* [Task details]
Please print, word for word, every line from the one that contains "## More Usage Scenarios" through the last line of the records, and nothing else.

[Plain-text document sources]
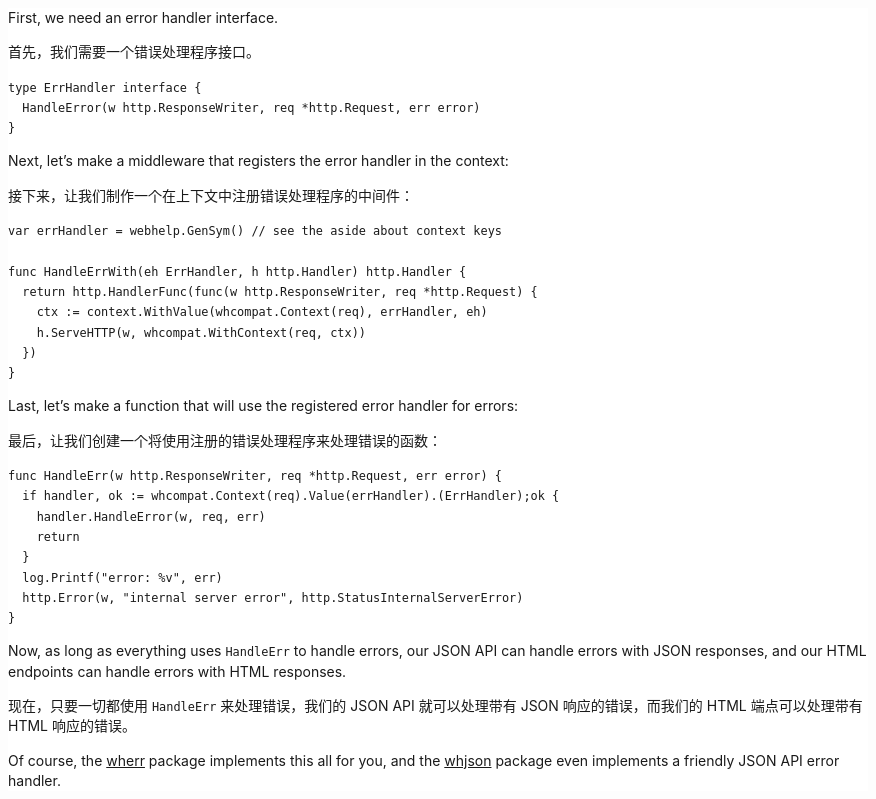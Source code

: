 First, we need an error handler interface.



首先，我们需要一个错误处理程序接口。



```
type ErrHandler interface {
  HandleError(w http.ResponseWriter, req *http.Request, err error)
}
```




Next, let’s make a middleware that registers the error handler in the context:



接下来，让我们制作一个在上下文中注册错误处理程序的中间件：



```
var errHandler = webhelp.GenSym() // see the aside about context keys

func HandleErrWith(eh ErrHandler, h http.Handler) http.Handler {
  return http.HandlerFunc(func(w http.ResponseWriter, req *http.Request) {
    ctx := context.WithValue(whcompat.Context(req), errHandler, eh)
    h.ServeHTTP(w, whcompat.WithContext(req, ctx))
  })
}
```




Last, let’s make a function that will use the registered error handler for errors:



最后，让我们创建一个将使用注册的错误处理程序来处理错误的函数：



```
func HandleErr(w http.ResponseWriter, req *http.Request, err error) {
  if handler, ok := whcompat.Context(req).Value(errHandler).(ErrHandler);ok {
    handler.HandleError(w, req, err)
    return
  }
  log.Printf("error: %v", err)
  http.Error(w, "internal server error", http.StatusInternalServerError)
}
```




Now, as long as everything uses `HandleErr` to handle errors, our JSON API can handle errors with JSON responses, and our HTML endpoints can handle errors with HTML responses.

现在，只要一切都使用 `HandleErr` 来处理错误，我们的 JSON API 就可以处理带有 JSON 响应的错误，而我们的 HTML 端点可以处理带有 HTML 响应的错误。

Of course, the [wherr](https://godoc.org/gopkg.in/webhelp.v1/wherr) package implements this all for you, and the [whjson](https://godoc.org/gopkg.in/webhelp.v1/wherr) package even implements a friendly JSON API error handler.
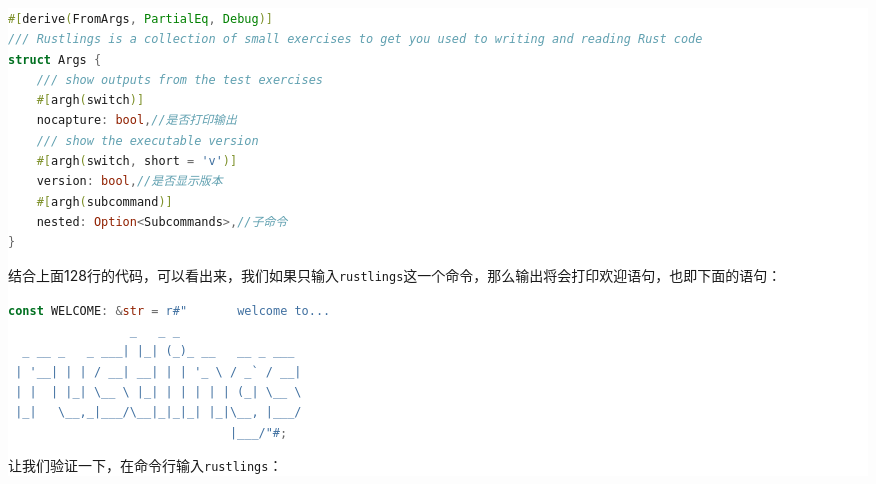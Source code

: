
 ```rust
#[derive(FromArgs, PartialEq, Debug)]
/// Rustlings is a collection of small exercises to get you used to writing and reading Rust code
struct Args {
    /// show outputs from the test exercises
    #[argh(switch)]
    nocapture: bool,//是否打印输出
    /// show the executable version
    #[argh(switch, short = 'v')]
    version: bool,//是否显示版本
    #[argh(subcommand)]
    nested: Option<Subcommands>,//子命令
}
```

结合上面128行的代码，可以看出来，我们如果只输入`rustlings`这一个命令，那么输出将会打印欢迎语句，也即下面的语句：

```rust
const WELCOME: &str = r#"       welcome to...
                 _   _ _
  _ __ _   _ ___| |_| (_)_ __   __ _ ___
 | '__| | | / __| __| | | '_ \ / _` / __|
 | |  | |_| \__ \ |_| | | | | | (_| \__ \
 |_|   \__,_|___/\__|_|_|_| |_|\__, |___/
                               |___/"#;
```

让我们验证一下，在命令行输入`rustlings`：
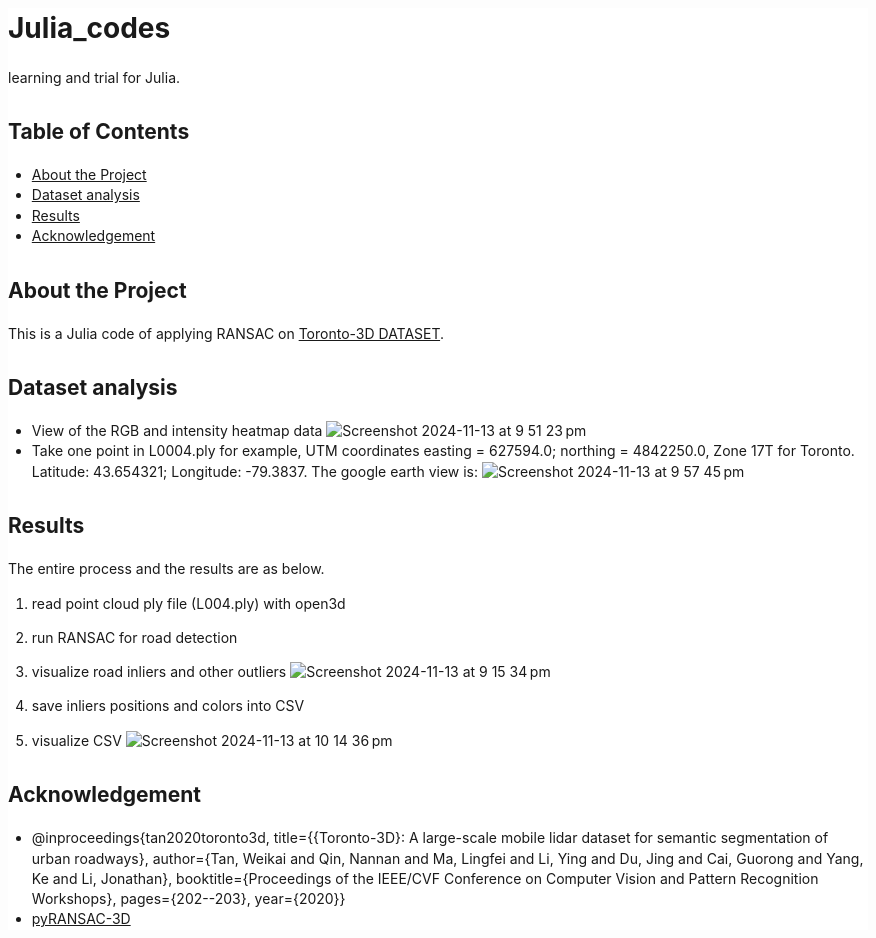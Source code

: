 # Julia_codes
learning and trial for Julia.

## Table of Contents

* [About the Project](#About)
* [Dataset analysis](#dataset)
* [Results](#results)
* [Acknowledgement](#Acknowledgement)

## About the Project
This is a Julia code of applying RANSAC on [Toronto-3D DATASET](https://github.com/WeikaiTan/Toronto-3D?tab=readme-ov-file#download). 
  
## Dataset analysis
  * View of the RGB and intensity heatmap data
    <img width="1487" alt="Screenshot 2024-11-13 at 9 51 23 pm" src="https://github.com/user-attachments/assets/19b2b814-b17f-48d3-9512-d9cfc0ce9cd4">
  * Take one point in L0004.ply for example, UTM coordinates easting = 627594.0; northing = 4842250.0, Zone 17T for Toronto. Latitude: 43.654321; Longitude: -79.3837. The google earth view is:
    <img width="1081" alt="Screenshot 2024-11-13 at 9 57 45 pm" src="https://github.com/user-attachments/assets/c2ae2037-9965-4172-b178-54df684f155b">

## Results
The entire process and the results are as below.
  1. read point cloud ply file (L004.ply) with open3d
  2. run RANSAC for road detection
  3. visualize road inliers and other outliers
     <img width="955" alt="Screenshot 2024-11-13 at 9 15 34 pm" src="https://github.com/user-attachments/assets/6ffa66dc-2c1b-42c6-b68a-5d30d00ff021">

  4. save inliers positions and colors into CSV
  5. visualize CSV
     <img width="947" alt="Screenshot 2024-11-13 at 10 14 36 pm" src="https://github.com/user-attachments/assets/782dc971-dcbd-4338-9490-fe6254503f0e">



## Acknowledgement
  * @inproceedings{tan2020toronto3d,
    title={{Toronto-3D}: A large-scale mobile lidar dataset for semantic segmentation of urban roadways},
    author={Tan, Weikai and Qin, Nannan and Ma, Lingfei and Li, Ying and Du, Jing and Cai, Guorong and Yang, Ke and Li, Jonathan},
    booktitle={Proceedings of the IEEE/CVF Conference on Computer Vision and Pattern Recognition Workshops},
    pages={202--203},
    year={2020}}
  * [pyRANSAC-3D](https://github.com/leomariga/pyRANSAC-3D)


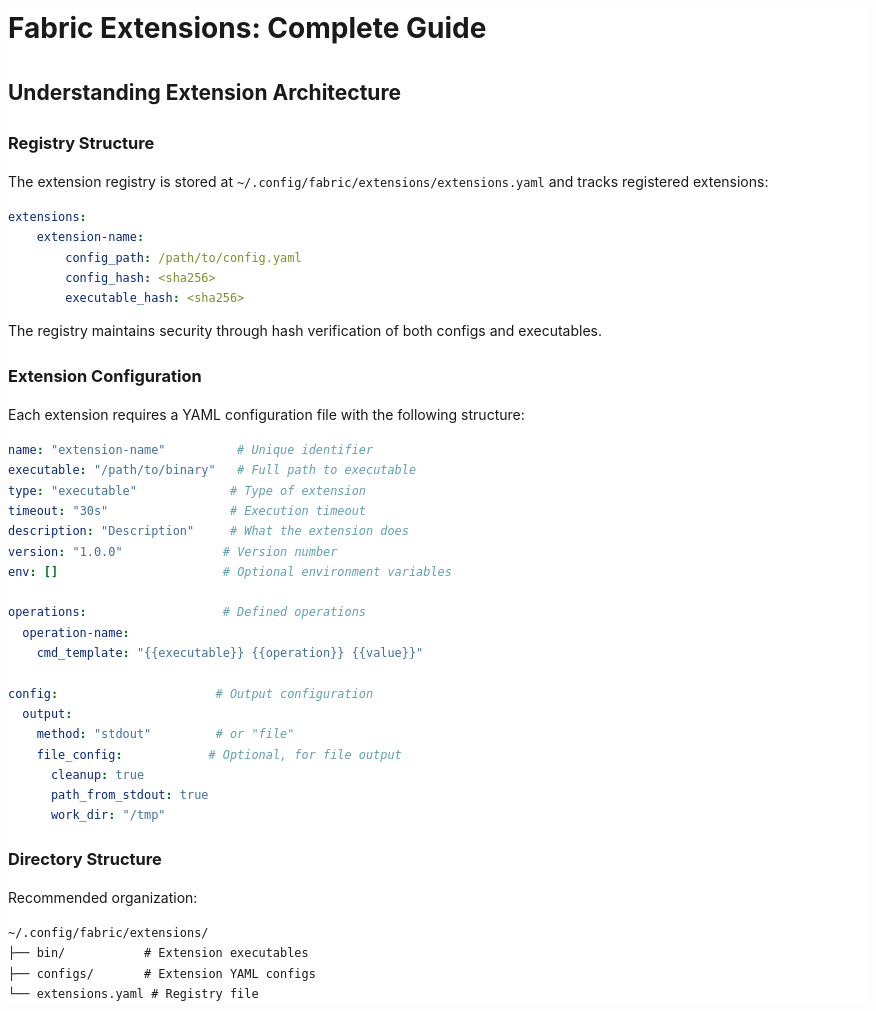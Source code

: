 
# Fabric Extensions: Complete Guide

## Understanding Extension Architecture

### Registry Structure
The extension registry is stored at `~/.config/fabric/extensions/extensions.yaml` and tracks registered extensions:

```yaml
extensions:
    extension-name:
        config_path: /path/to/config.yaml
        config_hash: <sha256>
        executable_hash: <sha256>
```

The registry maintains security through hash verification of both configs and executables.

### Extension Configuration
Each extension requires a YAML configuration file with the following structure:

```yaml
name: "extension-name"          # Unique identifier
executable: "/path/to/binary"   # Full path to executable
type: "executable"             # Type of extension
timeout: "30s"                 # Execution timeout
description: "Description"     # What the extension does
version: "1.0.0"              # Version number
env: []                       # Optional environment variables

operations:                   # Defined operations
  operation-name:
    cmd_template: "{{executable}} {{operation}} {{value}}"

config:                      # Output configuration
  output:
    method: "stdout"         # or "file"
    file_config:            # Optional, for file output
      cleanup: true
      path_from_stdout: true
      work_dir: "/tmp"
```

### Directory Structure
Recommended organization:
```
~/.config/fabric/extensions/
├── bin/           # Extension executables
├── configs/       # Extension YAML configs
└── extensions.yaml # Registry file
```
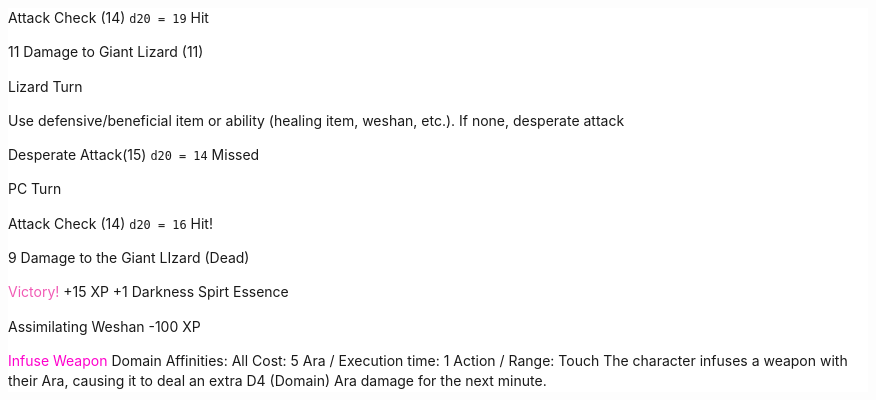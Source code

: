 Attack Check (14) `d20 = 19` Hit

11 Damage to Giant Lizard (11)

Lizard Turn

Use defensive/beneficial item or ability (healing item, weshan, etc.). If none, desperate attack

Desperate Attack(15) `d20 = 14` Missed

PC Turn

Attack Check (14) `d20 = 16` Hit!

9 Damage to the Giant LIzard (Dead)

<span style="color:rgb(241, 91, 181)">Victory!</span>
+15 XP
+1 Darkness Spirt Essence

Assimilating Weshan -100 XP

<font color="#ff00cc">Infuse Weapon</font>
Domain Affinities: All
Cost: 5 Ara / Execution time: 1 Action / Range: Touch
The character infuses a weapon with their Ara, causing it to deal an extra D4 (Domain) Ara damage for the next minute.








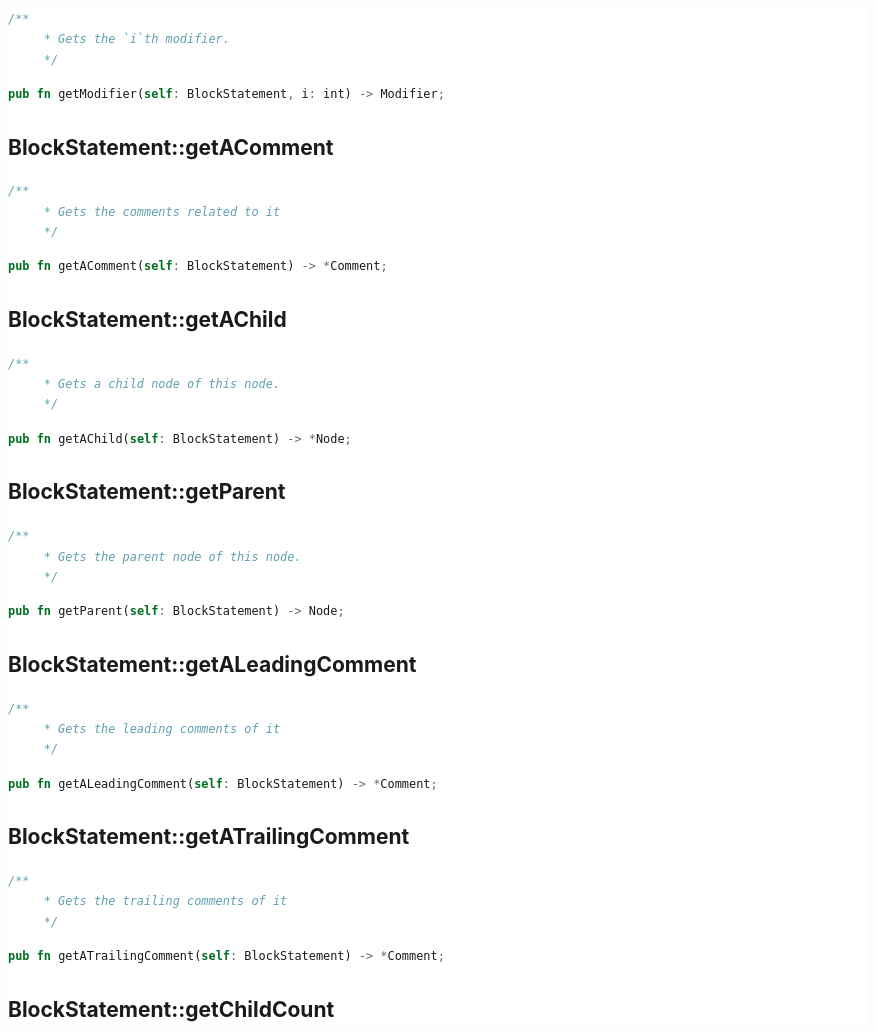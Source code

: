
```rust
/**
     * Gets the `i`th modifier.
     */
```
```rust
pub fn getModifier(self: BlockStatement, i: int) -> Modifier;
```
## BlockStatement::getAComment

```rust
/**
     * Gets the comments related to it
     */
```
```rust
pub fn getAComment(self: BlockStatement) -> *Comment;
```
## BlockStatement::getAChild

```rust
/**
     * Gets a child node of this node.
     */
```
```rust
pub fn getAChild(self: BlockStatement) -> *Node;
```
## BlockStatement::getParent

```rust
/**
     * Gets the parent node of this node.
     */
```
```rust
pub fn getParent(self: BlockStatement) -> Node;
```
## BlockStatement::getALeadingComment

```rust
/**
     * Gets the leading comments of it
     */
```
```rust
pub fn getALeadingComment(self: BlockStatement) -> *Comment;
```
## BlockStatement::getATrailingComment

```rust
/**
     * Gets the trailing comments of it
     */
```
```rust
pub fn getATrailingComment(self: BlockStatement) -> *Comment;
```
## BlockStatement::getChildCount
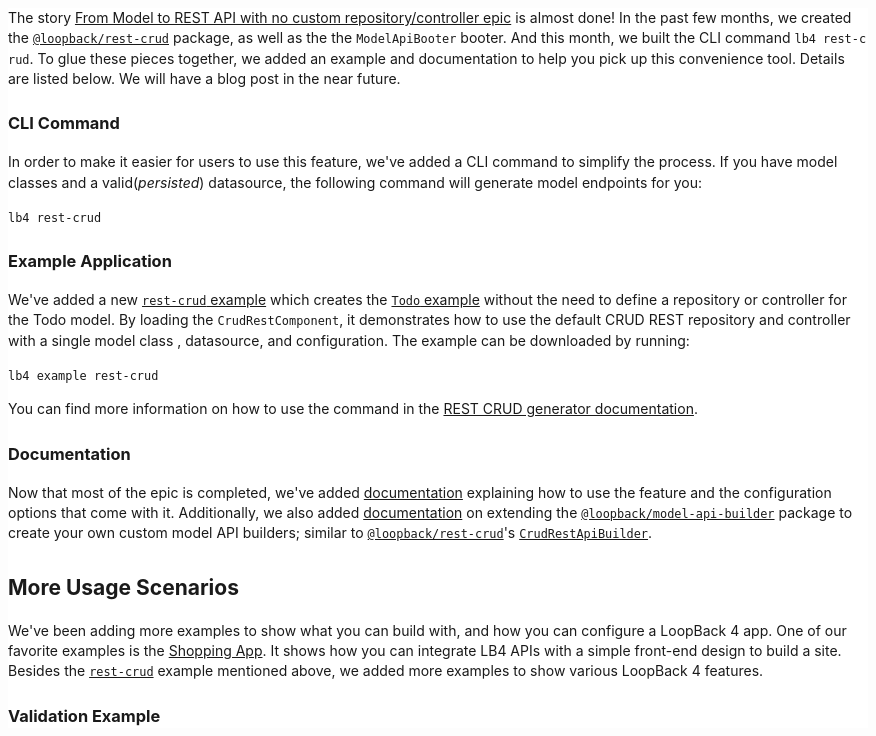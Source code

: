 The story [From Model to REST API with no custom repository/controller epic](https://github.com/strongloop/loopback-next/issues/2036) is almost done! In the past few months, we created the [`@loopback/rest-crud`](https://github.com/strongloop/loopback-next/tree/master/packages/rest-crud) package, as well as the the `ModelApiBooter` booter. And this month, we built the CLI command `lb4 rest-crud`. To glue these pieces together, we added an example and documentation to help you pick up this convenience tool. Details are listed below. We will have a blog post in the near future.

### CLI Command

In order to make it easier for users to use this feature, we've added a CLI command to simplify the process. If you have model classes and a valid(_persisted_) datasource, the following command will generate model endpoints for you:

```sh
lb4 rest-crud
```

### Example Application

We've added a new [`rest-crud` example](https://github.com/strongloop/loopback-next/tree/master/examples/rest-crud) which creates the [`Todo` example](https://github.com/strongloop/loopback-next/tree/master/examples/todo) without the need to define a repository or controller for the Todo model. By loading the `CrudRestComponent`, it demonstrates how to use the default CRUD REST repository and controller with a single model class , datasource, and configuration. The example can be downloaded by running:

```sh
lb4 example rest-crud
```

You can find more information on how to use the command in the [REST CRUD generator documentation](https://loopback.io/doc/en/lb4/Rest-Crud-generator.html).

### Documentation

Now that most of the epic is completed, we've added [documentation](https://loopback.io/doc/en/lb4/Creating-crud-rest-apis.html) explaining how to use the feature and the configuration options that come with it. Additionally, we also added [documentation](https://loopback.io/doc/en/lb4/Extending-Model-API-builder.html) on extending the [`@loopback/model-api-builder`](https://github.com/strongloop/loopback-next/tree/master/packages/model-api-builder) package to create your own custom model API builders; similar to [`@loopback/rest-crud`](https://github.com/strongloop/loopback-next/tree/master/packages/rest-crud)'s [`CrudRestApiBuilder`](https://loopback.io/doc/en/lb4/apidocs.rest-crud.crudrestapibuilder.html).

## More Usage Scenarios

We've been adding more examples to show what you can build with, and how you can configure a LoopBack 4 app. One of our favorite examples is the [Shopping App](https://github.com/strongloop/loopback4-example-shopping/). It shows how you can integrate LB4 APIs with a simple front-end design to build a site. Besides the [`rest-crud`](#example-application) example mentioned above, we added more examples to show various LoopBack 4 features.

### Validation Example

* [Task output]
## More Usage Scenarios

We've been adding more examples to show what you can build with, and how you can configure a LoopBack 4 app. One of our favorite examples is the [Shopping App](https://github.com/strongloop/loopback4-example-shopping/). It shows how you can integrate LB4 APIs with a simple front-end design to build a site. Besides the [`rest-crud`](#example-application) example mentioned above, we added more examples to show various LoopBack 4 features.

### Validation Example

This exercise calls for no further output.